### Material for the task
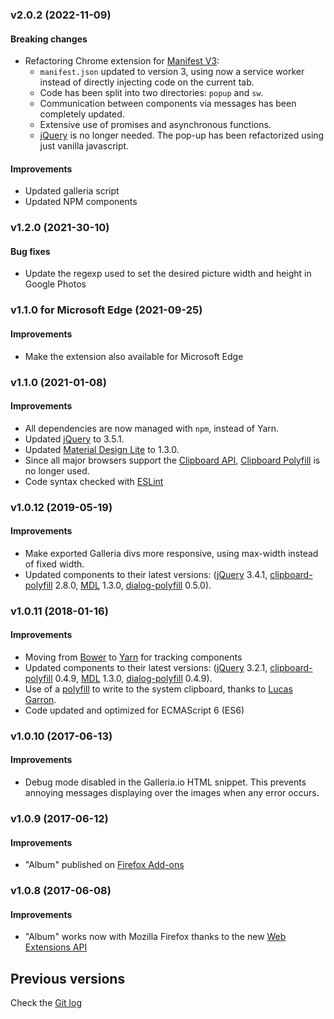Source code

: ### v2.0.2 (2022-11-09)
#### Breaking changes
- Refactoring Chrome extension for [Manifest V3](https://developer.chrome.com/docs/extensions/mv3/intro/):
  - `manifest.json` updated to version 3, using now a service worker instead of directly injecting code on the current tab.
  - Code has been split into two directories: `popup` and `sw`.
  - Communication between components via messages has been completely updated.
  - Extensive use of promises and asynchronous functions.
  - [jQuery](https://jquery.com/) is no longer needed. The pop-up has been refactorized using just vanilla javascript.

#### Improvements
  - Updated galleria script
  - Updated NPM components

### v1.2.0 (2021-30-10)
#### Bug fixes
- Update the regexp used to set the desired picture width and height in Google Photos

### v1.1.0 for Microsoft Edge (2021-09-25)
#### Improvements
- Make the extension also available for Microsoft Edge

### v1.1.0 (2021-01-08)
#### Improvements
- All dependencies are now managed with `npm`, instead of Yarn.
- Updated [jQuery](https://www.npmjs.com/package/jquery) to 3.5.1.
- Updated [Material Design Lite](https://www.npmjs.com/package/material-design-lite) to 1.3.0.
- Since all major browsers support the [Clipboard API](https://developer.mozilla.org/en-US/docs/Web/API/Clipboard), [Clipboard Polyfill](https://www.npmjs.com/package/clipboard-polyfill) is no longer used.
- Code syntax checked with [ESLint](https://eslint.org/)

### v1.0.12 (2019-05-19)
#### Improvements
- Make exported Galleria divs more responsive, using max-width instead of fixed width.
- Updated components to their latest versions: ([jQuery](https://jquery.com/) 3.4.1, [clipboard-polyfill](https://github.com/lgarron/clipboard-polyfill) 2.8.0, [MDL](https://getmdl.io/) 1.3.0, [dialog-polyfill](https://github.com/GoogleChrome/dialog-polyfill) 0.5.0).


### v1.0.11 (2018-01-16)
#### Improvements
- Moving from [Bower](https://bower.io) to [Yarn](https://yarnpkg.com/) for tracking components
- Updated components to their latest versions: ([jQuery](https://jquery.com/) 3.2.1, [clipboard-polyfill](https://github.com/lgarron/clipboard-polyfill) 0.4.9, [MDL](https://getmdl.io/) 1.3.0, [dialog-polyfill](https://github.com/GoogleChrome/dialog-polyfill) 0.4.9).
- Use of a [polyfill](https://github.com/lgarron/clipboard-polyfill) to write to the system clipboard, thanks to [Lucas Garron](https://github.com/lgarron).
- Code updated and optimized for ECMAScript 6 (ES6)

### v1.0.10 (2017-06-13)
#### Improvements
- Debug mode disabled in the Galleria.io HTML snippet. This prevents annoying messages displaying over the images when any error occurs.

### v1.0.9 (2017-06-12)
#### Improvements
- "Album" published on [Firefox Add-ons](https://addons.mozilla.org/firefox/addon/photo-album/)

### v1.0.8 (2017-06-08)
#### Improvements
- "Album" works now with Mozilla Firefox thanks to the new [Web Extensions API](https://developer.mozilla.org/en-US/Add-ons/WebExtensions)

## Previous versions
Check the [Git log](https://github.com/projectestac/album/commits/master?after=ad9de151d0943788c660a4d49280482b0d20aa84+0)
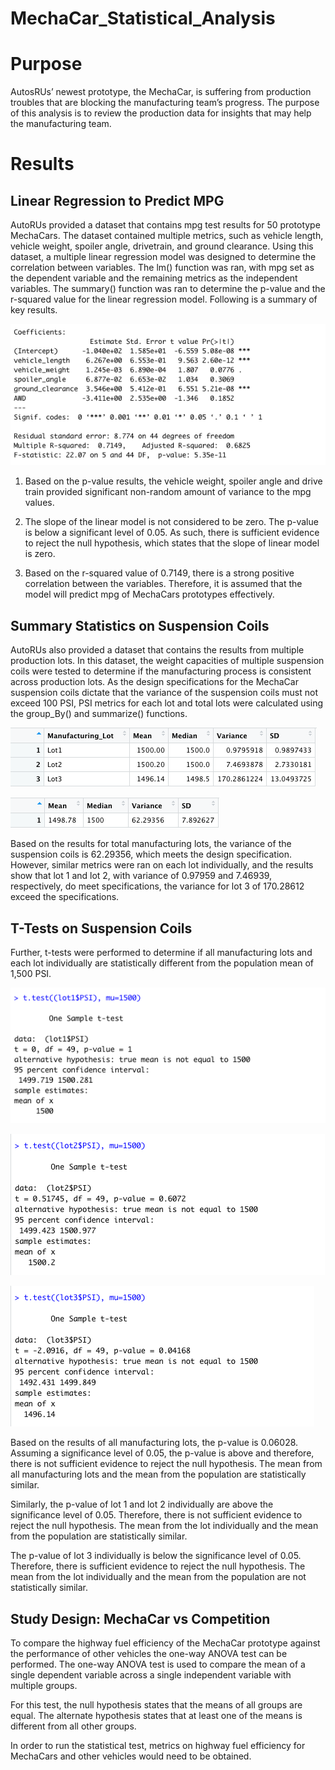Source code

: # MechaCar_Statistical_Analysis

# Purpose
AutosRUs’ newest prototype, the MechaCar, is suffering from production troubles that are blocking the manufacturing team’s progress. The purpose of this
analysis is to review the production data for insights that may help the manufacturing team. 

# Results

## Linear Regression to Predict MPG
AutoRUs provided a dataset that contains mpg test results for 50 prototype MechaCars. The dataset contained multiple metrics, such as vehicle length,
vehicle weight, spoiler angle, drivetrain, and ground clearance. Using this dataset, a multiple linear regression model was designed to determine the
correlation between variables. The lm() function was ran, with mpg set as the dependent variable and the remaining metrics as the independent variables.
The summary() function was ran to determine the p-value and the r-squared value for the linear regression model. Following is a summary of key results.

![IMAGE1](Resources/IMAGE1.png)

1. Based on the p-value results, the vehicle weight, spoiler angle and drive train provided significant non-random amount of variance to the mpg values. 

2. The slope of the linear model is not considered to be zero. The p-value is below a significant level of 0.05. As such, there is sufficient evidence
to reject the null hypothesis, which states that the slope of linear model is zero. 

3. Based on the r-squared value of 0.7149, there is a strong positive correlation between the variables. Therefore, it is assumed that the model will
predict mpg of MechaCars prototypes effectively. 

## Summary Statistics on Suspension Coils
AutoRUs also provided a dataset that contains the results from multiple production lots. In this dataset, the weight capacities of multiple suspension
coils were tested to determine if the manufacturing process is consistent across production lots. As the design specifications for the MechaCar
suspension coils dictate that the variance of the suspension coils must not exceed 100 PSI, PSI metrics for each lot and total lots were calculated using
the group_By() and summarize() functions. 

![IMAGE2](Resources/IMAGE2.png)

![IMAGE3](Resources/IMAGE3.png)

Based on the results for total manufacturing lots, the variance of the suspension coils is 62.29356, which meets the design specification. However,
similar metrics were ran on each lot individually, and the results show that lot 1 and lot 2, with variance of 0.97959 and 7.46939, respectively, do meet
specifications, the variance for lot 3 of 170.28612 exceed the specifications. 

## T-Tests on Suspension Coils
Further, t-tests were performed to determine if all manufacturing lots and each lot individually are statistically different from the population mean of 
1,500 PSI. 

![IMAGE4](Resources/IMAGE4.png)

![IMAGE5](Resources/IMAGE5.png)

![IMAGE6](Resources/IMAGE6.png)

Based on the results of all manufacturing lots, the p-value is 0.06028. Assuming a significance level of 0.05, the p-value is above and therefore, there
is not sufficient evidence to reject the null hypothesis. The mean from all manufacturing lots and the mean from the population are statistically
similar. 

Similarly, the p-value of lot 1 and lot 2 individually are above the significance level of 0.05.  Therefore, there is not sufficient evidence to reject
the null hypothesis. The mean from the lot individually and the mean from the population are statistically similar. 

The p-value of lot 3 individually is below the significance level of 0.05.  Therefore, there is sufficient evidence to reject the null hypothesis. The
mean from the lot individually and the mean from the population are not statistically similar. 

## Study Design: MechaCar vs Competition

To compare the highway fuel efficiency of the MechaCar prototype against the performance of other vehicles the one-way ANOVA test can be performed. The 
one-way ANOVA test is used to compare the mean of a single dependent variable across a single independent variable with multiple groups. 

For this test, the null hypothesis states that the means of all groups are equal. The alternate hypothesis states that at least one of the means is
different from all other groups. 

In order to run the statistical test, metrics on highway fuel efficiency for MechaCars and other vehicles would need to be obtained.  
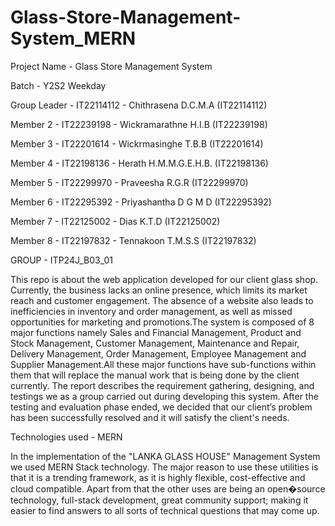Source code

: # Glass-Store-Management-System_MERN

Project Name - Glass Store Management System

Batch - Y2S2 Weekday

Group Leader - IT22114112 - Chithrasena D.C.M.A (IT22114112)

Member 2 - IT22239198 - Wickramarathne H.I.B (IT22239198)

Member 3 - IT22201614 - Wickrmasinghe T.B.B (IT22201614)

Member 4 - IT22198136 - Herath H.M.M.G.E.H.B. (IT22198136)

Member 5 - IT22299970 - Praveesha R.G.R (IT22299970)

Member 6 - IT22295392 - Priyashantha D G M D (IT22295392)

Member 7 - IT22125002 - Dias K.T.D (IT22125002)

Member 8 - IT22197832 - Tennakoon T.M.S.S (IT22197832)

GROUP - ITP24J_B03_01

This repo is about the web application developed for our client glass shop. Currently, the business lacks an online presence, which limits its market reach and customer engagement. The absence of a website also leads to inefficiencies in inventory and order management, as well as missed opportunities for marketing and promotions.The system is composed of 8 major functions namely Sales and Financial Management, Product and Stock Management, Customer Management, Maintenance and Repair, Delivery Management, Order Management, Employee Management and Supplier Management.All these major functions have sub-functions within them that will replace the manual work that is being done by the client currently. The report describes the requirement gathering, designing, and testings we as a group carried out during developing this system. After the testing and evaluation phase ended, we decided that our client’s problem has been successfully resolved and it will satisfy the client's needs.

Technologies used - MERN

In the implementation of the "LANKA GLASS HOUSE" Management System we used MERN Stack technology. The major reason to use these utilities is that it is a trending framework, as it is highly flexible, cost-effective and cloud compatible. Apart from that the other uses are being an open�source technology, full-stack development, great community support; making it easier to find answers to all sorts of technical questions that may come up.
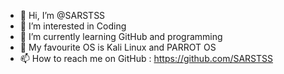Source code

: - 👋 Hi, I’m @SARSTSS
- 👀 I’m interested in Coding
- 🌱 I’m currently learning GitHub and programming
- 💞️ My favourite OS is Kali Linux and PARROT OS
- 📫 How to reach me on GitHub : https://github.com/SARSTSS

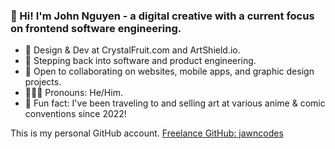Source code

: ### 👋 Hi! I'm John Nguyen - a digital creative with a current focus on frontend software engineering.

- 🦄 Design & Dev at CrystalFruit.com and ArtShield.io.
- 🌱 Stepping back into software and product engineering.
- 👯 Open to collaborating on websites, mobile apps, and graphic design projects.
- 👨🏻‍💻 Pronouns: He/Him.
- 👾 Fun fact: I've been traveling to and selling art at various anime & comic conventions since 2022!

This is my personal GitHub account.
[Freelance GitHub: jawncodes](https://github.com/jawncodes/)
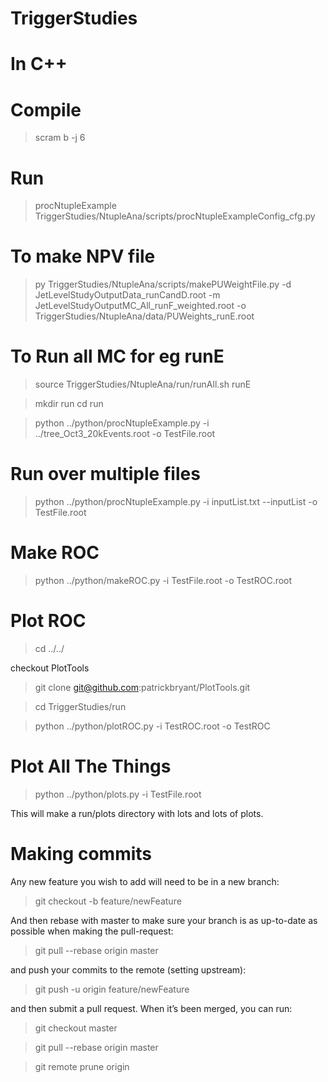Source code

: 


# TriggerStudies

# In C++

# Compile
> scram b -j 6

# Run
> procNtupleExample TriggerStudies/NtupleAna/scripts/procNtupleExampleConfig_cfg.py

# To make NPV file
>  py TriggerStudies/NtupleAna/scripts/makePUWeightFile.py -d JetLevelStudyOutputData_runCandD.root -m JetLevelStudyOutputMC_All_runF_weighted.root -o TriggerStudies/NtupleAna/data/PUWeights_runE.root

# To Run all MC for eg runE
> source TriggerStudies/NtupleAna/run/runAll.sh runE

> mkdir run
> cd run

> python ../python/procNtupleExample.py -i ../tree_Oct3_20kEvents.root -o TestFile.root

# Run over multiple files
> python     ../python/procNtupleExample.py -i inputList.txt  --inputList  -o TestFile.root

# Make ROC
> python ../python/makeROC.py -i TestFile.root -o TestROC.root
# Plot ROC
> cd ../../

checkout PlotTools
> git clone git@github.com:patrickbryant/PlotTools.git

> cd TriggerStudies/run

> python ../python/plotROC.py -i TestROC.root -o TestROC

# Plot All The Things
> python ../python/plots.py -i TestFile.root

This will make a run/plots directory with lots and lots of plots. 

# Making commits
Any new feature you wish to add will need to be in a new branch:
> git checkout -b feature/newFeature

And then rebase with master to make sure your branch is as up-to-date as possible when making the pull-request:
> git pull --rebase origin master

and push your commits to the remote (setting upstream):
> git push -u origin feature/newFeature

and then submit a pull request. When it’s been merged, you can run:
> git checkout master

> git pull --rebase origin master

> git remote prune origin


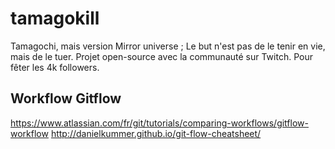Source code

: # tamagokill
Tamagochi, mais version Mirror universe ; Le but n'est pas de le tenir en vie, mais de le tuer. Projet open-source avec la communauté sur Twitch. Pour fêter les 4k followers.

## Workflow Gitflow
https://www.atlassian.com/fr/git/tutorials/comparing-workflows/gitflow-workflow
http://danielkummer.github.io/git-flow-cheatsheet/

### Activity
Take the word "value" and find each line of the material that contains it. Copy those lines.

### Response to this exercise
The summary() function was ran to determine the p-value and the r-squared value for the linear regression model. Following is a summary of key results.
1. Based on the p-value results, the vehicle weight, spoiler angle and drive train provided significant non-random amount of variance to the mpg values. 
2. The slope of the linear model is not considered to be zero. The p-value is below a significant level of 0.05. As such, there is sufficient evidence
3. Based on the r-squared value of 0.7149, there is a strong positive correlation between the variables. Therefore, it is assumed that the model will
Based on the results of all manufacturing lots, the p-value is 0.06028. Assuming a significance level of 0.05, the p-value is above and therefore, there
Similarly, the p-value of lot 1 and lot 2 individually are above the significance level of 0.05.  Therefore, there is not sufficient evidence to reject
The p-value of lot 3 individually is below the significance level of 0.05.  Therefore, there is sufficient evidence to reject the null hypothesis. The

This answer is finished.